Anlaufstelle Süd (Halle), 04.11.2007

Zweiter Verhandlungstag: Montag, den 5.11.2007, 10:00 Uhr, Amtsgericht Haldensleben, Stendaler Str. 18

Den 20 und 22 Jahre alten jungen Männern wird u.a. gefährliche Körperverletzung und das Verwenden von Kennzeichen verfassungswidriger Organisationen vorgeworfen. Sie sollen am Angriff auf vier Punks am „Herrentag“ letzten Jahres auf dem Haldenslebener Bahnhof beteiligt gewesen sein.

Am 25. Mai 2006 warten gegen 22.15 Uhr vier jungen Punks auf einer Treppe am Bahnhof auf ihren Zug, als plötzlich fünf Jugendliche auftauchen und beginnen, Knallkörper nach ihnen zu werfen. Dabei rufen sie u.a. „Rote Zecken, haut ab hier, verpisst euch, wir wollen euch hier nicht!“. Daraufhin wird einem 18jährigem Punk eine Bierflasche gegen seinen Hinterkopf geworfen. Im weiteren Verlauf versuchen die Angreifer eine 20jährige auf die Gleise zu schubsen.
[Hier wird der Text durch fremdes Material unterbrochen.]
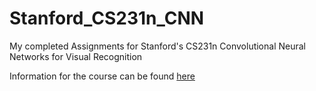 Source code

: # Stanford_CS231n_CNN
My completed Assignments for Stanford's CS231n Convolutional Neural Networks for Visual Recognition

Information for the course can be found [here](http://cs231n.github.io/)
Währenddessen holt einer der Rechten Verstärkung, woraufhin etwa ein halbes Dutzend weiterer Jugendlicher um die Ecke des Bahnhofsgebäudes gelaufen kommen und die beiden zwei männlichen Punks angreifen. Einer der Angreifer zieht plötzlich einen Schreckschussrevolver und zielte auf den Kopf des 18-Jährigen mit der Drohung „Wenn ihr noch ein Wort sagt, dann knall ich euch alle ab!“ Als der 17-jährige Punk den Bedrohten daraufhin zur Seite schubst, löst sich im daraus entstehenden Gerangel ein Schuss aus der Waffe und der Punk sackt mit einer stark blutenden Knieverletzung zusammen. Die Betroffenen versuchen schließlich, sich in den mittlerweile eingefahrenen Zug in Sicherheit zu bringen und bitten das Zugpersonal die Türen zu verriegeln. Der Lokführer lehnt aber mit dem Hinweis ab, dass ja möglicherweise noch andere Fahrgäste einsteigen wollen. Währenddessen dringen mehrere Angreifer immer wieder in den Zug ein und versetzen den Betroffenen noch mehrere Schläge und Tritte, dabei riefen sie mehrmals „Sieg Heil“ und zeigten den Hitlergruß. Als schließlich Polizei vor Ort eintrifft, flüchten die Angreifer unerkannt.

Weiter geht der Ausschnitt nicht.